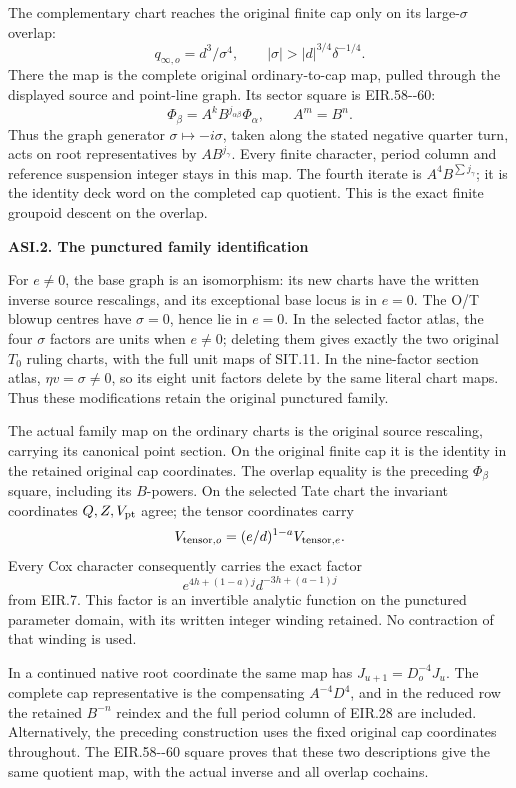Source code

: The complementary chart reaches the original finite cap only on
its large-\(\sigma\) overlap:
\[
 q_{\infty,o}=d^3/\sigma^4,\qquad
 |\sigma|>|d|^{3/4}\delta^{-1/4}.
\]
There the map is the complete original ordinary-to-cap map, pulled
through the displayed source and point-line graph. Its sector
square is EIR.58-\/-60:
\[
 \Phi_\beta=A^kB^{j_{\alpha\beta}}\Phi_\alpha,\qquad A^m=B^n.
\]
Thus the graph generator \(\sigma\mapsto-i\sigma\), taken along
the stated negative quarter turn, acts on root representatives
by \(AB^{j_\gamma}\). Every finite character, period column and
reference suspension integer stays in this map. The fourth
iterate is \(A^4B^{\sum j_\gamma}\); it is the identity deck
word on the completed cap quotient. This is the exact finite
groupoid descent on the overlap.

\par

\medskip\noindent\textbf{ASI.2. The punctured family identification}

\par\nobreak

For \(e\ne0\), the base graph is an isomorphism: its new charts
have the written inverse source rescalings, and its exceptional
base locus is in \(e=0\). The O/T blowup centres have
\(\sigma=0\), hence lie in \(e=0\). In the selected factor
atlas, the four \(\sigma\) factors are units when \(e\ne0\);
deleting them gives exactly the two original \(T_0\) ruling
charts, with the full unit maps of SIT.11. In the nine-factor
section atlas, \(\eta v=\sigma\ne0\), so its eight unit factors
delete by the same literal chart maps. Thus these modifications
retain the original punctured family.

The actual family map on the ordinary charts is the original
source rescaling, carrying its canonical point section. On the
original finite cap it is the identity in the retained original
cap coordinates. The overlap equality is the preceding
\(\Phi_\beta\) square, including its \(B\)-powers. On the selected
Tate chart the invariant coordinates \(Q,Z,V_{\rm pt}\) agree;
the tensor coordinates carry
\[
 V_{{\rm tensor},o}=(e/d)^{1-a}V_{{\rm tensor},e}.
\]
Every Cox character consequently carries the exact factor
\[
 e^{4h+(1-a)j}d^{-3h+(a-1)j}
\]
from EIR.7. This factor is an invertible analytic function on
the punctured parameter domain, with its written integer
winding retained. No contraction of that winding is used.

In a continued native root coordinate the same map has
\(J_{u+1}=D_o^{-4}J_u\). The complete cap representative is
the compensating \(A^{-4}D^4\), and in the reduced row the
retained \(B^{-n}\) reindex and the full period column of
EIR.28 are included. Alternatively, the preceding construction
uses the fixed original cap coordinates throughout. The
EIR.58-\/-60 square proves that these two descriptions give the
same quotient map, with the actual inverse and all overlap
cochains.

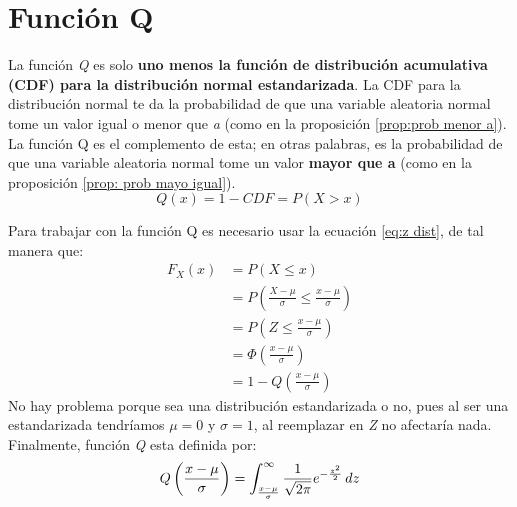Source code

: \documentclass[
	12pt, %
	fleqn, %
	a4paper, %
	oneside, %
]{LegrandOrangeBook}
\begin{document}
\section{Función Q}
\begin{definition}[Función Q]
La función \textit{Q} es solo \textbf{uno menos la función de distribución acumulativa (CDF) para la distribución normal estandarizada}. La CDF para la distribución normal te da la probabilidad de que una variable aleatoria normal tome un valor igual o menor que \textit{a} (como en la proposición \ref{prop:prob menor a}). La función Q es el complemento de esta; en otras palabras, es la probabilidad de que una variable aleatoria normal tome un valor \textbf{mayor que a} (como en la proposición \ref{prop: prob mayo igual}).
\begin{equation}
\label{eq: q func}
Q(x)=1-CDF=P(X>x)
\end{equation}
\begin{center}
\end{center}
Para trabajar con la función Q es necesario usar la ecuación \ref{eq:z dist}, de tal manera que:
\begin{align*}
F_X(x)&=P(X\leq x)\\
&=P\left(\frac{X-\mu}{\sigma}\leq\frac{x-\mu}{\sigma}\right)\\
&=P\left(Z\leq\frac{x-\mu}{\sigma}\right)\\
&=\Phi\left(\frac{x-\mu}{\sigma}\right)\\
&=1-Q\left(\frac{x-\mu}{\sigma}\right)
\end{align*}
No hay problema porque sea una distribución estandarizada o no, pues al ser una estandarizada tendríamos $\mu=0$ y $\sigma=1$, al reemplazar en \textit{Z} no afectaría nada.
Finalmente, función \textit{Q} esta definida por:
\begin{equation}
Q\left(\frac{x-\mu}{\sigma}\right)=\int_{\frac{x-\mu}{\sigma}}^{\infty}\frac{1}{\sqrt{2\pi}}e^{-\frac{z^2}{2}}\mathop{}\!d z
\end{equation}
\end{definition}
\end{document}
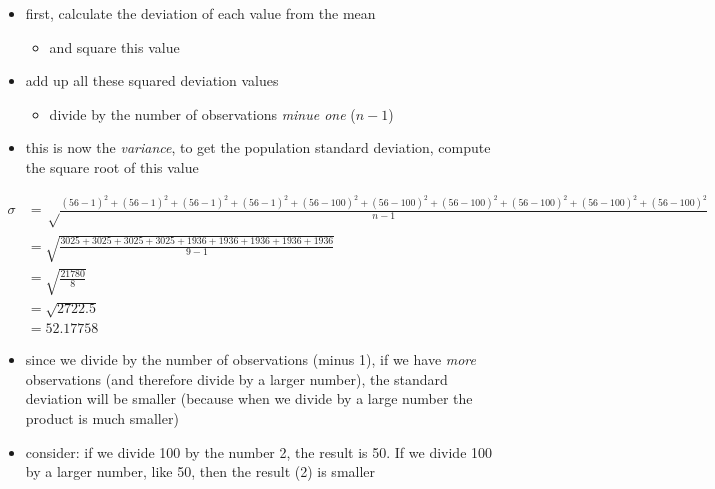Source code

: \documentclass[
  letterpaper,
  DIV=11]{scrartcl}
\providecommand{\tightlist}{%
  \setlength{\itemsep}{0pt}\setlength{\parskip}{0pt}}\usepackage{longtable,booktabs,array}
\begin{document}
\begin{tcolorbox}[enhanced jigsaw, left=2mm, breakable, colframe=quarto-callout-note-color-frame, toprule=.15mm, toptitle=1mm, titlerule=0mm, leftrule=.75mm, title=\textcolor{quarto-callout-note-color}{\faInfo}\hspace{0.5em}{Calculating standard deviation}, colbacktitle=quarto-callout-note-color!10!white, colback=white, coltitle=black, arc=.35mm, bottomtitle=1mm, opacityback=0, rightrule=.15mm, bottomrule=.15mm, opacitybacktitle=0.6]

\begin{itemize}
\tightlist
\item
  first, calculate the deviation of each value from the mean

  \begin{itemize}
  \tightlist
  \item
    and square this value
  \end{itemize}
\item
  add up all these squared deviation values

  \begin{itemize}
  \tightlist
  \item
    divide by the number of observations \emph{minue one} (\(n-1\))
  \end{itemize}
\item
  this is now the \emph{variance}, to get the population standard
  deviation, compute the square root of this value
\end{itemize}

\begin{align}

\sigma & = \sqrt\frac{(56-1)^2 + (56-1)^2 + (56-1)^2 + (56-1)^2 + (56-100)^2 +
        (56-100)^2 + (56-100)^2 + (56-100)^2 + (56-100)^2 + (56-100)^2}{n-1}
\\
& = \sqrt{\frac{3025 + 3025 + 3025 + 3025 + 1936 + 1936 + 1936 + 1936 + 1936}{9-1}}
\\
& = \sqrt{\frac{21780}{8}}
\\
& = \sqrt{2722.5}
\\
& = 52.17758

\end{align}

\begin{itemize}
\item
  since we divide by the number of observations (minus 1), if we have
  \emph{more} observations (and therefore divide by a larger number),
  the standard deviation will be smaller (because when we divide by a
  large number the product is much smaller)
\item
  consider: if we divide 100 by the number 2, the result is 50. If we
  divide 100 by a larger number, like 50, then the result (2) is smaller
\end{itemize}

\end{tcolorbox}
\end{document}
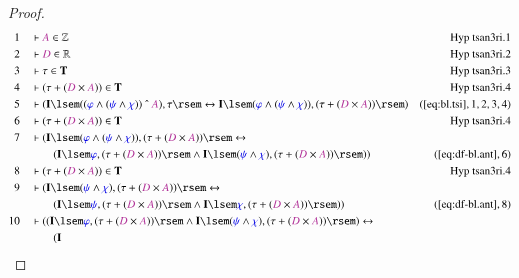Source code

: \begin{proof}
\begin{align}
  1 &&  & \vdash \mc{A} \in \mathbb{Z}&\text{Hyp~tsan3ri.1}\notag%
  \\ 2 &&  & \vdash \mc{D} \in
      \mathbb{R}&\text{Hyp~tsan3ri.2}\notag%
  \\ 3 &&  & \vdash \tau \in \mathbf{T}&\text{Hyp~tsan3ri.3}\notag%
  \\ 4 &&  & \vdash ( \tau + ( \mc{D} \times \mc{A} ) ) \in
      \mathbf{T}&\text{Hyp~tsan3ri.4}\notag%
  \\ 5 &&  & \vdash ( \mathbf{I} \lsem ( ( \mw{\varphi} \wedge ( \mw{\psi}
      \wedge \mw{\chi} ) ) ~\string^~ \mc{A} ) , \tau \rsem
      \leftrightarrow \mathbf{I} \lsem ( \mw{\varphi}
      \wedge ( \mw{\psi} \wedge \mw{\chi} ) ) , ( \tau + (
      \mc{D} \times \mc{A} ) ) \rsem
      )&(\mbox{\ref{eq:bl.tsi}},1,2,3,4)\notag
  \\ 6 &&  & \vdash ( \tau + ( \mc{D} \times \mc{A} ) ) \in
      \mathbf{T}&\text{Hyp~tsan3ri.4}\notag%
  \\ 7 &&  & \vdash ( \mathbf{I} \lsem ( \mw{\varphi} \wedge ( \mw{\psi} \wedge
      \mw{\chi} ) ) , ( \tau + ( \mc{D} \times \mc{A} ) )
      \rsem \leftrightarrow  \notag \\ & & & \qquad
     ( \mathbf{I} \lsem \mw{\varphi}
      , ( \tau + ( \mc{D} \times \mc{A} ) ) \rsem \wedge
      \mathbf{I} \lsem ( \mw{\psi} \wedge \mw{\chi} ) , (
      \tau + ( \mc{D} \times \mc{A} ) ) \rsem )
      )&(\mbox{\ref{eq:df-bl.ant}},6)\notag
  \\ 8 &&  & \vdash ( \tau + ( \mc{D} \times \mc{A} ) ) \in
      \mathbf{T}&\text{Hyp~tsan3ri.4}\notag%
  \\ 9 &&  & \vdash ( \mathbf{I} \lsem ( \mw{\psi} \wedge \mw{\chi} ) , ( \tau
      + ( \mc{D} \times \mc{A} ) ) \rsem \leftrightarrow \notag \\ & & & \qquad
      (
      \mathbf{I} \lsem \mw{\psi} , ( \tau + ( \mc{D} \times
      \mc{A} ) ) \rsem \wedge \mathbf{I} \lsem \mw{\chi} ,
      ( \tau + ( \mc{D} \times \mc{A} ) ) \rsem )
      )&(\mbox{\ref{eq:df-bl.ant}},8)\notag
  \\ 10 &&  & \vdash ( ( \mathbf{I} \lsem \mw{\varphi} , ( \tau + ( \mc{D}
      \times \mc{A} ) ) \rsem \wedge \mathbf{I} \lsem (
      \mw{\psi} \wedge \mw{\chi} ) , ( \tau + ( \mc{D}
      \times \mc{A} ) ) \rsem ) \leftrightarrow \notag \\ & & & \qquad
      ( \mathbf{I}

\end{align}
\end{proof}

## Problem details
Take the lines from the start of the entries through the line containing "source rescaling, carrying" and set them down exactly, leaving out every picture.

## Task answer
Source code

: The complementary chart reaches the original finite cap only on
its large-\(\sigma\) overlap:
\[
 q_{\infty,o}=d^3/\sigma^4,\qquad
 |\sigma|>|d|^{3/4}\delta^{-1/4}.
\]
There the map is the complete original ordinary-to-cap map, pulled
through the displayed source and point-line graph. Its sector
square is EIR.58-\/-60:
\[
 \Phi_\beta=A^kB^{j_{\alpha\beta}}\Phi_\alpha,\qquad A^m=B^n.
\]
Thus the graph generator \(\sigma\mapsto-i\sigma\), taken along
the stated negative quarter turn, acts on root representatives
by \(AB^{j_\gamma}\). Every finite character, period column and
reference suspension integer stays in this map. The fourth
iterate is \(A^4B^{\sum j_\gamma}\); it is the identity deck
word on the completed cap quotient. This is the exact finite
groupoid descent on the overlap.

\par

\medskip\noindent\textbf{ASI.2. The punctured family identification}

\par\nobreak

For \(e\ne0\), the base graph is an isomorphism: its new charts
have the written inverse source rescalings, and its exceptional
base locus is in \(e=0\). The O/T blowup centres have
\(\sigma=0\), hence lie in \(e=0\). In the selected factor
atlas, the four \(\sigma\) factors are units when \(e\ne0\);
deleting them gives exactly the two original \(T_0\) ruling
charts, with the full unit maps of SIT.11. In the nine-factor
section atlas, \(\eta v=\sigma\ne0\), so its eight unit factors
delete by the same literal chart maps. Thus these modifications
retain the original punctured family.

The actual family map on the ordinary charts is the original
source rescaling, carrying its canonical point section. On the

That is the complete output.